Las baterías de iones de litio que utilizan los coches eléctricos, a causa de un mecanismo oculto, pierden oxígeno superficial y sufren un deterioro. Ahora, un equipo de ingenieros de dos universidades de Corea del Sur ha desvelado este mecanismo de degradación.
Si bien estos ingenieros coreanos no abordan en su estudio, que difunde Advanced Energy Materials, la posible relación entre su hallazgo y las explosiones incontroladas de estas baterías de iones de litio, diversos analistas coinciden en subrayar que es un dato a tener en cuenta por su posible inestabilidad.
Los incendios de vehículos eléctricos en garajes o al aire libre, por diversas causas pero entre ellas por explosiones de las baterías de iones de litio que utilizan, es algo habitual en China, donde hay decenas de empresas que se dedican a su fabricación y exportación a diversos países, entre ellos España.
Recientemente, en una población próxima a Madrid, se produjo una explosión de un vehículo eléctrico en un garaje que ocasionó la muerte de dos bomberos y graves heridas a un tercero. Aún no hay datos sobre la marca de ese automóvil, pero parece ser que se trata de un coche de alta gama de una conocida marca alemana.

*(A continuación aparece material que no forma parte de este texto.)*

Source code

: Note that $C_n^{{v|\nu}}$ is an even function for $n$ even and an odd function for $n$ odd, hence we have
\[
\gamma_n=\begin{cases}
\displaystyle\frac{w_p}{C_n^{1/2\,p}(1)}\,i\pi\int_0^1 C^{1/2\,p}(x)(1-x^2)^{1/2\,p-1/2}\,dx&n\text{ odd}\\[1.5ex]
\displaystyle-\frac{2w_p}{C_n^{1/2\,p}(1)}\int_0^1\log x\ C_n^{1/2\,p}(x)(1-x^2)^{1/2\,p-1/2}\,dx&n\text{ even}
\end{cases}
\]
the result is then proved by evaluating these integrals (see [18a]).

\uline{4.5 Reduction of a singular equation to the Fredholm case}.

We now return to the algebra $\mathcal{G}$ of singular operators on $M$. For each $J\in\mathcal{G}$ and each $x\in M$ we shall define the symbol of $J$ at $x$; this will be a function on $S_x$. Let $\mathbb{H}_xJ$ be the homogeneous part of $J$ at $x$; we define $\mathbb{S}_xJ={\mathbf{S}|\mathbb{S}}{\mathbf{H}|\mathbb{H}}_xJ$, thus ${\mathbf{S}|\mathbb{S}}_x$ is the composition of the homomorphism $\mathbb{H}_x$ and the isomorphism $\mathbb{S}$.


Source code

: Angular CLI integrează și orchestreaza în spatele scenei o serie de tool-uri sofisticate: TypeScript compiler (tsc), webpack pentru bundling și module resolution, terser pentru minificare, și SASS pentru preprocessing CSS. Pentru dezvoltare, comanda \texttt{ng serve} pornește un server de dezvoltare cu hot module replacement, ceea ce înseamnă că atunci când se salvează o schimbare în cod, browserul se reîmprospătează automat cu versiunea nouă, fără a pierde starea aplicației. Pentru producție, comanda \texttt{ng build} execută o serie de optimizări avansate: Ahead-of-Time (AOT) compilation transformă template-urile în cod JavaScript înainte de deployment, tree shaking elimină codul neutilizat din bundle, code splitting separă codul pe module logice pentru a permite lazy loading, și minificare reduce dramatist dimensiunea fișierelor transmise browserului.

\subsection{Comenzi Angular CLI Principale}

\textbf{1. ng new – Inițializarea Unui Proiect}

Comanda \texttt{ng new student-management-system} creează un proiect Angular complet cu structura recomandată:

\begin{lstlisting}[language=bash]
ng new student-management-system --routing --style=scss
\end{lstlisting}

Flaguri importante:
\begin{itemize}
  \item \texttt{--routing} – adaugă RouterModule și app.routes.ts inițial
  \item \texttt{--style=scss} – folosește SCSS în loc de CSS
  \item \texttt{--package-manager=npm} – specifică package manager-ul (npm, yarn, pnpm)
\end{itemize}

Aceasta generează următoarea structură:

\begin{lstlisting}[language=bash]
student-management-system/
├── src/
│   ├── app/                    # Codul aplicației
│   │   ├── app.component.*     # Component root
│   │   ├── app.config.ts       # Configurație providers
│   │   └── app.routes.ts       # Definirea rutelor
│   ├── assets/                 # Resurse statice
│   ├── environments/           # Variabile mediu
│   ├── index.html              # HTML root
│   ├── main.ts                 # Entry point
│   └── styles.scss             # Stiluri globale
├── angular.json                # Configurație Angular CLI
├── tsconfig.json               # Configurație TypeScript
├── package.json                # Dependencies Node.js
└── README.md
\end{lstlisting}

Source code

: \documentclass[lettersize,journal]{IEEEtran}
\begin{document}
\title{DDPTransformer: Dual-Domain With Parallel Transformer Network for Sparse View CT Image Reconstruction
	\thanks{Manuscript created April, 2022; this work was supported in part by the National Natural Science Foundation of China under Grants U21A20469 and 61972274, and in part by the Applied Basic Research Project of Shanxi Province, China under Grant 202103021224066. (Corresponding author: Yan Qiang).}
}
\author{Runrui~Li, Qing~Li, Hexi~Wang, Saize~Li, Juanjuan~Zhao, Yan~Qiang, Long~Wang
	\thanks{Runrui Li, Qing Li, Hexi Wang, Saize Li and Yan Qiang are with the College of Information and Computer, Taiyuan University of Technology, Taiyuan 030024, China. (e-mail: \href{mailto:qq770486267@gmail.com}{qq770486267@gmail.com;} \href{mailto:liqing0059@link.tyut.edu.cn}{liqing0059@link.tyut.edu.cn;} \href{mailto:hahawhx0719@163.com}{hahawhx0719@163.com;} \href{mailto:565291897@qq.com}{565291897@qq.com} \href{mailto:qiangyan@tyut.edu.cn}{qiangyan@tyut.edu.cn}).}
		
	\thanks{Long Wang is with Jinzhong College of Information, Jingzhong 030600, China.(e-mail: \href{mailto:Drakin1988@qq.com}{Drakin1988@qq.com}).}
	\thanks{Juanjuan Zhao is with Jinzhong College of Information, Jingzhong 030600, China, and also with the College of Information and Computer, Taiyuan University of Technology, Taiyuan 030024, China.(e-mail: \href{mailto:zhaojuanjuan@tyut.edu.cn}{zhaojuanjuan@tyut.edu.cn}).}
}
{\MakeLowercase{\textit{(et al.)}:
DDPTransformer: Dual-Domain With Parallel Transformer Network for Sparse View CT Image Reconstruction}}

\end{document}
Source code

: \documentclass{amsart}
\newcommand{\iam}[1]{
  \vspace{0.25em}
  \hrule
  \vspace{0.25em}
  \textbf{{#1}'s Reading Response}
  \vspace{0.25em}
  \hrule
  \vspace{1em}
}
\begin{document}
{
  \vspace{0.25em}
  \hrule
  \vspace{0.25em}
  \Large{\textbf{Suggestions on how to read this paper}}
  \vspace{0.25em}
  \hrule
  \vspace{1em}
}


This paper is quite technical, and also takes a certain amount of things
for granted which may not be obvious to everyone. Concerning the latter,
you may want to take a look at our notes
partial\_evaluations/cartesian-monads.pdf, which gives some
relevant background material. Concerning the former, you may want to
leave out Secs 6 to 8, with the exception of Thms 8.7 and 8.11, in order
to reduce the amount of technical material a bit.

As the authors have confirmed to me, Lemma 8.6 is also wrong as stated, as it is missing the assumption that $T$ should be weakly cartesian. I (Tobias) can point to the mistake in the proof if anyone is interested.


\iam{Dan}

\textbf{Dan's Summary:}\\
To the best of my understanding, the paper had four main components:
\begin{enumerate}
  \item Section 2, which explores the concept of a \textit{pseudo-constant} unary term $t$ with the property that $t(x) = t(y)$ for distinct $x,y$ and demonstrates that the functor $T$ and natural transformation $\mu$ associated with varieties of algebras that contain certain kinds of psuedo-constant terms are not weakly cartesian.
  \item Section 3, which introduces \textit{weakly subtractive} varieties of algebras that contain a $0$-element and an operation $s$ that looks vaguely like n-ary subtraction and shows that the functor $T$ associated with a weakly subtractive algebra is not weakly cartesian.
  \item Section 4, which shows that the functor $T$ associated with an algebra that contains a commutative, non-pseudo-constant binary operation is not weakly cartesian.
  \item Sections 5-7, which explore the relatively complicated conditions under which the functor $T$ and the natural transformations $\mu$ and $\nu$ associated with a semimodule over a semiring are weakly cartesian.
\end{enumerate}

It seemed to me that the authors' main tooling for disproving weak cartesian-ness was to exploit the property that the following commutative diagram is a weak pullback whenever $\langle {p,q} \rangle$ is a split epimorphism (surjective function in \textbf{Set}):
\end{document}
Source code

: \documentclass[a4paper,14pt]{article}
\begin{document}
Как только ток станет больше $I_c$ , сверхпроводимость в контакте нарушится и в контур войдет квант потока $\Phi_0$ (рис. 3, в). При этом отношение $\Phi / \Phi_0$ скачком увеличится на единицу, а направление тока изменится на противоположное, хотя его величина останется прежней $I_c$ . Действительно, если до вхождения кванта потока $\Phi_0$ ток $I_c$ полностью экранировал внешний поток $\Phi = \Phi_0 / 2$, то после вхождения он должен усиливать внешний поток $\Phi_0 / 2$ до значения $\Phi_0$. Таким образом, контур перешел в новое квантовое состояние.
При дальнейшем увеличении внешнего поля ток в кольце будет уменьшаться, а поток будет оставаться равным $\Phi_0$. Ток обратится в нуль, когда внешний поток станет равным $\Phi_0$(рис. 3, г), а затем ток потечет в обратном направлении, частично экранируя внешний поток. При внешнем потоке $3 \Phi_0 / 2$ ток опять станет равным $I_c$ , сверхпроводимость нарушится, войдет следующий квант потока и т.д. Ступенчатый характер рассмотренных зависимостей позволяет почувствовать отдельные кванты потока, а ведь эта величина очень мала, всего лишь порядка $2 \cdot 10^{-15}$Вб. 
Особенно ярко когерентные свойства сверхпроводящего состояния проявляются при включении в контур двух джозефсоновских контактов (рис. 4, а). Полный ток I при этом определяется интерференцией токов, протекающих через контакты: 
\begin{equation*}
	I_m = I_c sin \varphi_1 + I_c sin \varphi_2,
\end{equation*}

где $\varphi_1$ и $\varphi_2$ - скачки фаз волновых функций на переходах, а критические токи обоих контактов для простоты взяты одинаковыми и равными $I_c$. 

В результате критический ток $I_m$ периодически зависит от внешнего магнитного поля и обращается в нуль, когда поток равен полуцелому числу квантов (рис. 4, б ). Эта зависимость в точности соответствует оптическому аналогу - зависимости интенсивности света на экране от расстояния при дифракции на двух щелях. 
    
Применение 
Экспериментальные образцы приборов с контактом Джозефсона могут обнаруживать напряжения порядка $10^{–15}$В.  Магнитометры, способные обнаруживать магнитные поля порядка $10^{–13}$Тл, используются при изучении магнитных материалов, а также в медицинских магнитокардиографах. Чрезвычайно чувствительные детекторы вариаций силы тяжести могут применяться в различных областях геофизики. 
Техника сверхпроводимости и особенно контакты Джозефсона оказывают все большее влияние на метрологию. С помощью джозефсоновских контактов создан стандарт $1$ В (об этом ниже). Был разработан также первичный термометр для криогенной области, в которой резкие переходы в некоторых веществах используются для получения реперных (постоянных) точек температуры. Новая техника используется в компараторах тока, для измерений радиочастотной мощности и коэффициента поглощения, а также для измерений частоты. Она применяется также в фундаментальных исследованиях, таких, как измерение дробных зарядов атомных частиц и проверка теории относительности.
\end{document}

Aunque estos extremos aún no se han confirmado oficialmente.
Volviendo al estudio de los investigadores coreanos, el equipo estuvo integrado por Seungyun Jeon, Gukhyun Lim el profesor Jihyun Hong, del Departamento de Ingeniería de Baterías de POSTECH (Universidad de Ciencia y Tecnología de Pohang), junto con el equipo del profesor Jongsoon Kim, de la Universidad de Sungkyunkwan.
En él, recuerdan que las baterías de iones de litio, esenciales para los vehículos eléctricos, suelen utilizar cátodos ternarios de níquel-manganeso-cobalto (NMC). Para reducir costos, las tendencias recientes de la industria automovilística han favorecido el aumento del contenido de níquel, minimizando el uso del costoso cobalto. Sin embargo, un mayor contenido de níquel tiende a acortar la vida útil total de la batería, matizan estos investigadores.
En el estudio se explica que la densidad de energía y la vida útil de las baterías de iones de litio (LIB) se determinan por la cantidad (o concentración) de iones de litio que el material del electrodo puede almacenar reversiblemente dentro de su estructura cristalina, así como por la duración (o cantidad de ciclos) durante los cuales la estructura cristalina permanece intacta.
Asimismo, subrayan que las baterías comerciales restringen la concentración de iones de litio (o vacantes) en los materiales del cátodo a un rango estable derivado empíricamente controlando el rango de voltaje de carga, lo que evita la degradación irreversible de la estructura cristalina debido a reacciones electroquímicas.
Hasta ahora, la degradación del rendimiento de la batería se atribuía principalmente a la sobrecarga. Sin embargo, esta explicación no contemplaba la degradación que se produce en condiciones de voltaje aparentemente estable. Este equipo se centró en el proceso de descarga (el funcionamiento real de la batería).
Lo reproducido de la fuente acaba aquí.